La conjoncture actuelle invite à une gestion d’urgence, mais aussi à une transformation structurante d’un système dont dépendent plus de 300 millions de personnes en besoin d’assistance dans le monde[9]ALNAP, Global Humanitarian Assistance 2025, p. 32, https://alnap.hacdn.io/media/documents/GHA_Report_1408v1.pdf. Selon nous, cinq axes complémentaires de réforme se dégagent.

Mutualiser et optimiser les coûts de fonctionnement et de structure des organisations humanitaires

La qualité des critères et des coûts d’évaluation de l’aide internationale a fait l’objet d’analyses critiques qu’il conviendra d’investiguer dans un contexte de baisse générale des recettes[10]Marc-Antoine Pérouse de Montclos, « L’aide humanitaire dans les pays en développement : qui évalue qui ? », Mondes en développement, vol. 1, n° 153, 2011, p. 111-120, … Continue reading.
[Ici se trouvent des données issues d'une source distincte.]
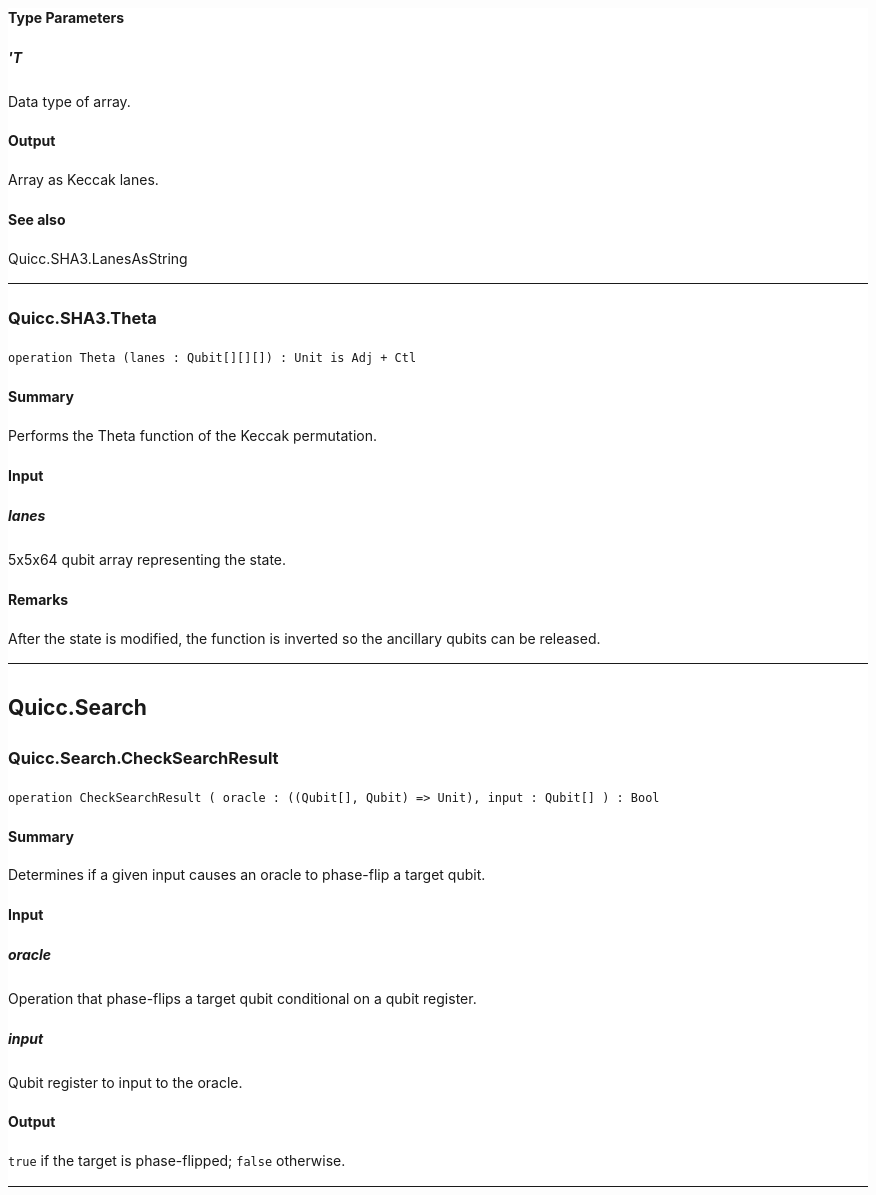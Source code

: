 #### Type Parameters
##### 'T
Data type of array.

#### Output
Array as Keccak lanes.

#### See also
Quicc.SHA3.LanesAsString

---

### Quicc.SHA3.Theta

```
operation Theta (lanes : Qubit[][][]) : Unit is Adj + Ctl
```

#### Summary
Performs the Theta function of the Keccak permutation.

#### Input
##### lanes
5x5x64 qubit array representing the state.

#### Remarks
After the state is modified, the function is inverted so the ancillary
qubits can be released.

---

## Quicc.Search

### Quicc.Search.CheckSearchResult

```
operation CheckSearchResult ( oracle : ((Qubit[], Qubit) => Unit), input : Qubit[] ) : Bool
```

#### Summary
Determines if a given input causes an oracle to phase-flip a target
qubit.

#### Input
##### oracle
Operation that phase-flips a target qubit conditional on a qubit
register.

##### input
Qubit register to input to the oracle.

#### Output
`true` if the target is phase-flipped; `false` otherwise.

---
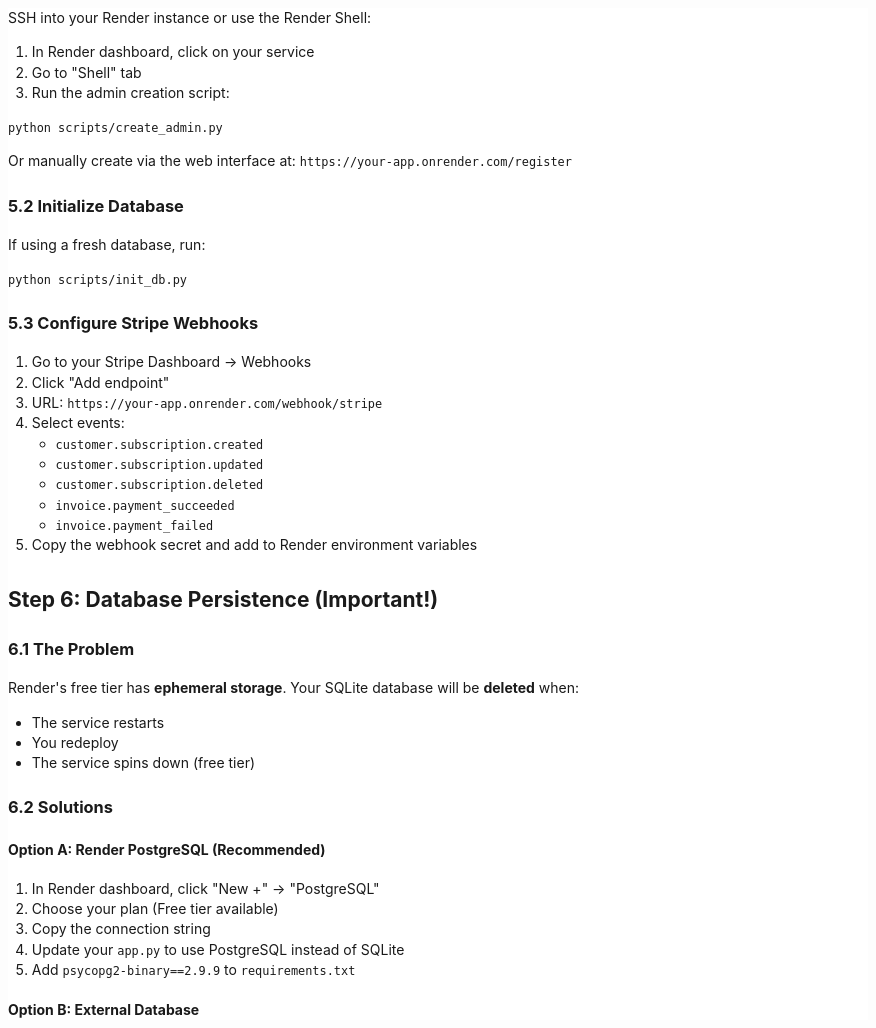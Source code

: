 SSH into your Render instance or use the Render Shell:

1. In Render dashboard, click on your service
2. Go to "Shell" tab
3. Run the admin creation script:

```bash
python scripts/create_admin.py
```

Or manually create via the web interface at: `https://your-app.onrender.com/register`

### 5.2 Initialize Database

If using a fresh database, run:

```bash
python scripts/init_db.py
```

### 5.3 Configure Stripe Webhooks

1. Go to your Stripe Dashboard → Webhooks
2. Click "Add endpoint"
3. URL: `https://your-app.onrender.com/webhook/stripe`
4. Select events:
   - `customer.subscription.created`
   - `customer.subscription.updated`
   - `customer.subscription.deleted`
   - `invoice.payment_succeeded`
   - `invoice.payment_failed`
5. Copy the webhook secret and add to Render environment variables

## Step 6: Database Persistence (Important!)

### 6.1 The Problem

Render's free tier has **ephemeral storage**. Your SQLite database will be **deleted** when:
- The service restarts
- You redeploy
- The service spins down (free tier)

### 6.2 Solutions

#### Option A: Render PostgreSQL (Recommended)

1. In Render dashboard, click "New +" → "PostgreSQL"
2. Choose your plan (Free tier available)
3. Copy the connection string
4. Update your `app.py` to use PostgreSQL instead of SQLite
5. Add `psycopg2-binary==2.9.9` to `requirements.txt`

#### Option B: External Database
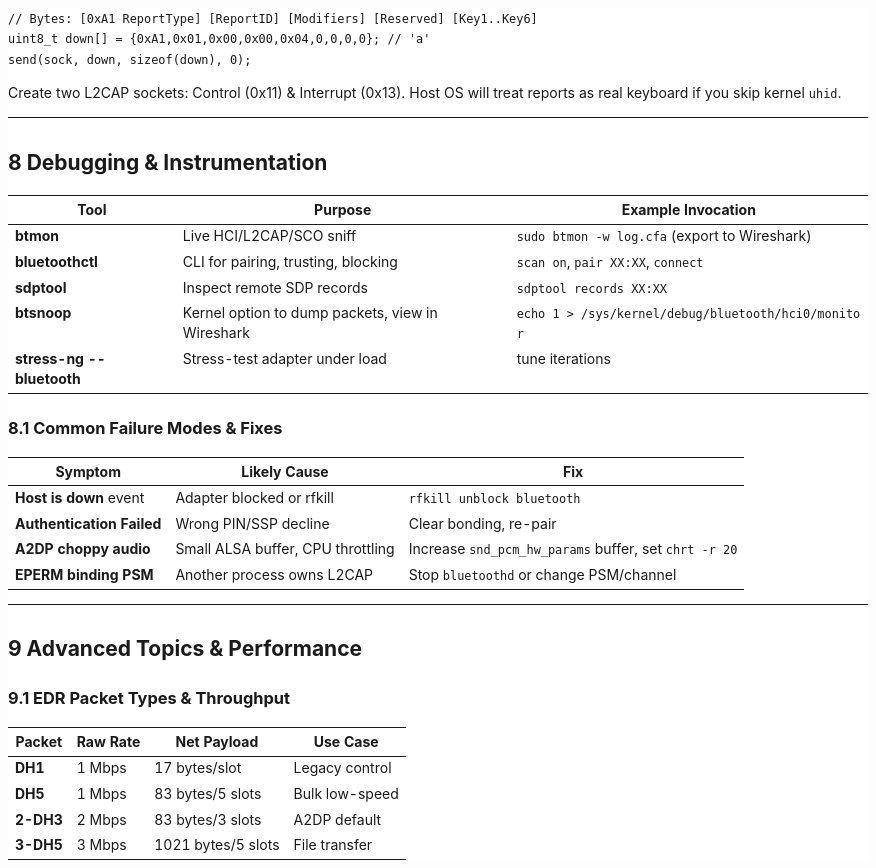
 ```
// Bytes: [0xA1 ReportType] [ReportID] [Modifiers] [Reserved] [Key1..Key6]
uint8_t down[] = {0xA1,0x01,0x00,0x00,0x04,0,0,0,0}; // 'a'
send(sock, down, sizeof(down), 0);
```
Create two L2CAP sockets: Control (0x11) & Interrupt (0x13). Host OS will treat reports as real keyboard if you skip kernel `uhid`.

---

## 8  Debugging & Instrumentation  <a id="8-debugging--instrumentation"></a>

| Tool | Purpose | Example Invocation |
|------|---------|--------------------|
| **btmon** | Live HCI/L2CAP/SCO sniff | `sudo btmon -w log.cfa` (export to Wireshark) |
| **bluetoothctl** | CLI for pairing, trusting, blocking | `scan on`, `pair XX:XX`, `connect` |
| **sdptool** | Inspect remote SDP records | `sdptool records XX:XX` |
| **btsnoop** | Kernel option to dump packets, view in Wireshark | `echo 1 > /sys/kernel/debug/bluetooth/hci0/monitor` |
| **stress-ng --bluetooth** | Stress-test adapter under load | tune iterations |

### 8.1 Common Failure Modes & Fixes

| Symptom | Likely Cause | Fix |
|---------|--------------|-----|
| **Host is down** event | Adapter blocked or rfkill | `rfkill unblock bluetooth` |
| **Authentication Failed** | Wrong PIN/SSP decline | Clear bonding, re-pair |
| **A2DP choppy audio** | Small ALSA buffer, CPU throttling | Increase `snd_pcm_hw_params` buffer, set `chrt -r 20` |
| **EPERM binding PSM** | Another process owns L2CAP | Stop `bluetoothd` or change PSM/channel |

---

## 9  Advanced Topics & Performance  <a id="9-advanced-topics--performance"></a>

### 9.1 EDR Packet Types & Throughput

| Packet | Raw Rate | Net Payload | Use Case |
|--------|----------|-------------|----------|
| **DH1** | 1 Mbps | 17 bytes/slot | Legacy control |
| **DH5** | 1 Mbps | 83 bytes/5 slots | Bulk low-speed |
| **2-DH3** | 2 Mbps | 83 bytes/3 slots | A2DP default |
| **3-DH5** | 3 Mbps | 1021 bytes/5 slots | File transfer |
La simplification des procédures (en intelligence avec les financeurs), la vigilance sur les coups de production, d’achat et de transport selon les pays concernés par l’aide internationale seront également à reconsidérer. Les niveaux de rémunération et de logement des acteurs expatriés de certaines organisations internationales font légitimement l’objet de critiques qui renforcent, dans une logique strictement financière, l’argumentaire pour davantage de place aux organisations locales dans la mise en oeuvre des projets. De la même façon, ce sont des considérations identiques qui ont contribué à augmenter considérablement ces dernières années les programmes reposant sur des transferts financiers directs aux familles, leur laissant ainsi le choix des priorités puisqu’elles seraient alors attentives à l’optimisation des achats. La réaffirmation de cette stratégie est d’autant plus cruciale que l’on assiste, depuis 2022, à une rétraction de ce type de programme. Si ces mesures ne sauraient combler à elles seules le déficit, elles créent des conditions de confiance pour toute montée en charge de nouvelles contributions.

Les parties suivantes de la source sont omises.